The Triennale will be an open laboratory in the months to come. What does it mean?
– It means that we will have to actively investigate. We will unite the practical contractors, academics, architects and other professionals, and committed citizens, in discussions and explorations of the thinking, initiatives, projects and methods which contribute to better neighbourhoods. We are embarking on a survey for facts and asking questions, and then, gradually, we’ll focus, select and curate. “To curate” originates from the Latin ”curates,” as does the English ”care for”. And that is what we will do: We will take care of the best and most important, and showcase it at the Triennale. In collaboration with universities, architecture schools, municipalities, private contractors, architect offices and many more, we are now about to develop the visionary projects of the Triennale. We are genuinely open to suggestions, so please, do contact us!
What will the public experience at the Triennial, next fall?
– We are going into the field to experience actual, functioning neighbourhoods, the good, as well as the ones less so. We’ll hold up our city as a mirror image of ourselves to examine thoroughly. And then our ambition is to create new images of the prospects of urbanization. We’ll present exhibitions on neighbourhoods through various lenses: historically, as a catalogue of possibilities of imagining neighbourhoods differently: What will a future Oslo neighbourhood be like? And then, of course, there will be debate sessions in various formats. After a year of Covid lockdown, most people are tired of attending webinars from home, so we are going to work intently on the sensory, tangible and physical experience of neighbourhood and architecture. To that end, of course, we are going to plan towards a proper festival in a spirit of celebration and having fun together.
What will happen when the Triennale is over?
- The explorations and collaborations, the open announcements, everything we set afloat during the Triennale, will conclude in a toolbox: an extensive knowhow archive of inspirational examples, recommendations and input for neighbourhood making and transformation. It’s all about creating and testing a more adequate terminology for the potential of abundance within the neighbourhoods and everyday culture – and strengthening the ability to plan and design on its behalf! Meanwhile, we expect that the places in Oslo, which will be explored during the Triennale and through activity from our collaborators, will be considered as more fair, homely and inspiring, than if we hadn’t had this chance. Definitively, we hope the urban development of Oslo will improve with the activities of this Triennale.
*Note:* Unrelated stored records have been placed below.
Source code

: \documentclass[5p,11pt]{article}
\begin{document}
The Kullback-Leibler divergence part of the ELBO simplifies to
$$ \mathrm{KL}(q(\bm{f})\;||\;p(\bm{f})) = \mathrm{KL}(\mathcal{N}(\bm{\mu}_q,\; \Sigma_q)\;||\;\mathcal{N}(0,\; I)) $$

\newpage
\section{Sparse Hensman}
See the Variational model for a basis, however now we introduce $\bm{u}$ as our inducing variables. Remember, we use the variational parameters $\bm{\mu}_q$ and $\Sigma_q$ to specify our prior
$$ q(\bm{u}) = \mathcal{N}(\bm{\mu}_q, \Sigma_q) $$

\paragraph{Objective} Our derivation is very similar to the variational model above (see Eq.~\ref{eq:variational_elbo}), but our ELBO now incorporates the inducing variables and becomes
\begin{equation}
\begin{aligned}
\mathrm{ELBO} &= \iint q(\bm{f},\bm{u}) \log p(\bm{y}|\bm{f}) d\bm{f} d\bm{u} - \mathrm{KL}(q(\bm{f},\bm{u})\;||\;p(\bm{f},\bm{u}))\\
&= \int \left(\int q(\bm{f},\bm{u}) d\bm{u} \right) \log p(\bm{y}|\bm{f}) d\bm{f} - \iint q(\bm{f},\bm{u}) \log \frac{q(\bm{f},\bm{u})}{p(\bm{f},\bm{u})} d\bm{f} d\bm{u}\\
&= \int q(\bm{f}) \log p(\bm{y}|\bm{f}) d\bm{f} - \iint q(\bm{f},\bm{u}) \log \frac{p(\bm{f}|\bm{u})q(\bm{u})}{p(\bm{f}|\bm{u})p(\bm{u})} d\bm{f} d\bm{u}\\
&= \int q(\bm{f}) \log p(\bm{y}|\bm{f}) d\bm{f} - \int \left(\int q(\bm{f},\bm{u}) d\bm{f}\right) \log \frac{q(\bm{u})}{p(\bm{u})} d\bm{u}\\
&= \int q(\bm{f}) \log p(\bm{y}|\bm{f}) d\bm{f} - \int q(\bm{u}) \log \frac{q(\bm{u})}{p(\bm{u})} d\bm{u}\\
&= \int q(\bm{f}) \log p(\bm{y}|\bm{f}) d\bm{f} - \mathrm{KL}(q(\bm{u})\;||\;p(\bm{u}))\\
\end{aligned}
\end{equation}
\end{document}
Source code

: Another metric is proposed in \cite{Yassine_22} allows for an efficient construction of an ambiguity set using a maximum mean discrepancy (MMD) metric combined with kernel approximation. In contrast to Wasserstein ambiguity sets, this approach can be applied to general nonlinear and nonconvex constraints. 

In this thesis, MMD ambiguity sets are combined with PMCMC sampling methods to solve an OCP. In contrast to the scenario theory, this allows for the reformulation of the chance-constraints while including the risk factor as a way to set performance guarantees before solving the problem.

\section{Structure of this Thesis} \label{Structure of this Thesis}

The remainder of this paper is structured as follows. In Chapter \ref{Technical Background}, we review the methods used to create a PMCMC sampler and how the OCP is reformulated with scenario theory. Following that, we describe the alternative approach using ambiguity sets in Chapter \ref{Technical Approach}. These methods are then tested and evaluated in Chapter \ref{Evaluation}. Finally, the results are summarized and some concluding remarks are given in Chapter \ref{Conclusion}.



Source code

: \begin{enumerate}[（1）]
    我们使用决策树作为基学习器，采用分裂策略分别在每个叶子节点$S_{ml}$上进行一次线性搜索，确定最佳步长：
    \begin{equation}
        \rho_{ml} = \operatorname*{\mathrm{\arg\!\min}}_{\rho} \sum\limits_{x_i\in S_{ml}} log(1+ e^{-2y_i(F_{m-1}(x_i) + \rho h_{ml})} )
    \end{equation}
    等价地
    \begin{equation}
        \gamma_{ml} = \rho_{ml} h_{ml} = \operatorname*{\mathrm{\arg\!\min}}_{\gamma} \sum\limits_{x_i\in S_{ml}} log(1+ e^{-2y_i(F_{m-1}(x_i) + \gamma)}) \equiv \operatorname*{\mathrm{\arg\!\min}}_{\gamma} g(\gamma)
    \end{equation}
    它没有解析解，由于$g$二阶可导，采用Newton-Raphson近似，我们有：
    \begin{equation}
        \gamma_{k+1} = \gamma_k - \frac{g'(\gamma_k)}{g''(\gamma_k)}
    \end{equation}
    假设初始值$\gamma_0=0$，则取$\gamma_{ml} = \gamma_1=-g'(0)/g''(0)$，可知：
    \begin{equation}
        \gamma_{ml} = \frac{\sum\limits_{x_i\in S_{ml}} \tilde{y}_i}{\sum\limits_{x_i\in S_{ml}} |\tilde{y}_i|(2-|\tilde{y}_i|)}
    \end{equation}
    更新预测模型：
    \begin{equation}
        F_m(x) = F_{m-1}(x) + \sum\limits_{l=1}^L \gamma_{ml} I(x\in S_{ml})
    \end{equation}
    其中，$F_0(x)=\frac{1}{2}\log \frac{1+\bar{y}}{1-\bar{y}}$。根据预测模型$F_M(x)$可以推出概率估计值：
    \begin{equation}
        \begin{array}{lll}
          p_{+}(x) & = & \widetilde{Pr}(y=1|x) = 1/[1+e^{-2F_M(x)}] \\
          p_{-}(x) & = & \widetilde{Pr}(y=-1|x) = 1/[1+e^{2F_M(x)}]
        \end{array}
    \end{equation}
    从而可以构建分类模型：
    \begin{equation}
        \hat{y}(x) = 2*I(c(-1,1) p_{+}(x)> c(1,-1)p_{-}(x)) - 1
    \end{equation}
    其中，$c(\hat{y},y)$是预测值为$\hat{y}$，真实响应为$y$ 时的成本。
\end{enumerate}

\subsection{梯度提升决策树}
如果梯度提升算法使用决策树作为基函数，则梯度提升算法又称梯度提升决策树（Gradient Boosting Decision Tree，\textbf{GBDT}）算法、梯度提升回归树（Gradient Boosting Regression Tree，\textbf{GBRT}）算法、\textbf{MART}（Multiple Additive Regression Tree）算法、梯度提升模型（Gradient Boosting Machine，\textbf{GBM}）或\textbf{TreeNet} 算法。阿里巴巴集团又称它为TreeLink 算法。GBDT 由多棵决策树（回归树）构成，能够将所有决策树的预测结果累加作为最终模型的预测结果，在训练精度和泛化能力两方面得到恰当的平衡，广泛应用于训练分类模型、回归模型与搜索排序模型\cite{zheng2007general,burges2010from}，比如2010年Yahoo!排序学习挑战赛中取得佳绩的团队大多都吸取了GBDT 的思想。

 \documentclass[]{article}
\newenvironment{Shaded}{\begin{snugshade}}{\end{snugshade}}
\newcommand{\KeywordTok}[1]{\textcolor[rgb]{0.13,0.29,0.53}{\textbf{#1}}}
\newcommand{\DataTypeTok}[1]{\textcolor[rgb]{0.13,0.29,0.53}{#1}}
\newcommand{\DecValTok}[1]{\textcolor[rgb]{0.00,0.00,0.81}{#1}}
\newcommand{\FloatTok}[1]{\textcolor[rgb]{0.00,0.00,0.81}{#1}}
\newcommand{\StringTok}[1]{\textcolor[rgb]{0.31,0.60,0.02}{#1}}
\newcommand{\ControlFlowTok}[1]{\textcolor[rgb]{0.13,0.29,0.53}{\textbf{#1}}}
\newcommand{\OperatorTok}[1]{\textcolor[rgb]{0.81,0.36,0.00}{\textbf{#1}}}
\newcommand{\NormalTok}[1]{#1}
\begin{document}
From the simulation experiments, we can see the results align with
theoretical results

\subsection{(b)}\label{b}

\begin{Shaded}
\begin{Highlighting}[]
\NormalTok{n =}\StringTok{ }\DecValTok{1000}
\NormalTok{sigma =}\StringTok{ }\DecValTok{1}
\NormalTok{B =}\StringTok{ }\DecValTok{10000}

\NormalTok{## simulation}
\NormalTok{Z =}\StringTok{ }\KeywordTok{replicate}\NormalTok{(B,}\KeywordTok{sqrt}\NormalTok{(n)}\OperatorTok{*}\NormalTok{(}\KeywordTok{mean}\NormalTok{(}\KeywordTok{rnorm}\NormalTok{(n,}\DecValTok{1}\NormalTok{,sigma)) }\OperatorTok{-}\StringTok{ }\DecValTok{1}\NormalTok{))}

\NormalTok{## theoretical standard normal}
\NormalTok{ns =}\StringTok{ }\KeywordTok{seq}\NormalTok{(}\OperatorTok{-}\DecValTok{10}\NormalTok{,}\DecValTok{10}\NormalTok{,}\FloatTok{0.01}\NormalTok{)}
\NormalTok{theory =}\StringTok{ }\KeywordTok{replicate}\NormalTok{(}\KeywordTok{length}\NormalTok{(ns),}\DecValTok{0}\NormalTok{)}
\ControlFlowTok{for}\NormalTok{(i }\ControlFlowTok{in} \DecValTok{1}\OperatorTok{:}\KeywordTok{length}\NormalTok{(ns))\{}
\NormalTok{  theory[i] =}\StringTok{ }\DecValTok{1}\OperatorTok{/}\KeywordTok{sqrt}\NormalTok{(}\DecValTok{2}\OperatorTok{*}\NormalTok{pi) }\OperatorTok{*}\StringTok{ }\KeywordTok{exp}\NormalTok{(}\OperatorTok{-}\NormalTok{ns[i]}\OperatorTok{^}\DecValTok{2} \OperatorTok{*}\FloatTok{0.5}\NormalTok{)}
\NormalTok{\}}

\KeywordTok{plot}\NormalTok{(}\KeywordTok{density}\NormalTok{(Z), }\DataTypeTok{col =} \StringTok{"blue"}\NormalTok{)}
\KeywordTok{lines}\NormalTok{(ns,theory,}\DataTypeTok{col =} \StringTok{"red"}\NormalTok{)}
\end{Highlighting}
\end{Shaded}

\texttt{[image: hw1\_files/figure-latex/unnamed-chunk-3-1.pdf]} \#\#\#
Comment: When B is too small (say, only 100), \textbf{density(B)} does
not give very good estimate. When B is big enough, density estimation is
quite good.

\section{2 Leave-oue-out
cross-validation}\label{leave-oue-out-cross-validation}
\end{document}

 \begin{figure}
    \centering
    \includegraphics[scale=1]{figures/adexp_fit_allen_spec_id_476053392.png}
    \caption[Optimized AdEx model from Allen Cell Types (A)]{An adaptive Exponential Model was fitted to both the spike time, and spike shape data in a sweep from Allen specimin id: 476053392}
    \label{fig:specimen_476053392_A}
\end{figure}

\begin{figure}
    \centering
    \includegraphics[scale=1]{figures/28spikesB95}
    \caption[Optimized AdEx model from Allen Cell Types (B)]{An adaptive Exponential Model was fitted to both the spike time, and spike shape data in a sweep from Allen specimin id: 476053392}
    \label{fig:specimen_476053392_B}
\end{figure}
Christian Pagh (1975) has been Director and Chief curator of the Oslo Architecture Triennale since January 1st, 2021. Before, Christian was partner and cultural director in the design office Urgent.Agency. He has headed a succession of projects within urban planning, strategic design, architecture and cultural development. He is an external lecturer in Design Thinking at Copenhagen Business School’s Department of Management, Politics and Philosophy, and has taught Cultural Theory and Creative Production at Malmö University. In recent years he has written about urban development and place making with a focus on its social and cultural aspects. Christian holds a master’s degree in Modern culture and Philosophy from Copenhagen University.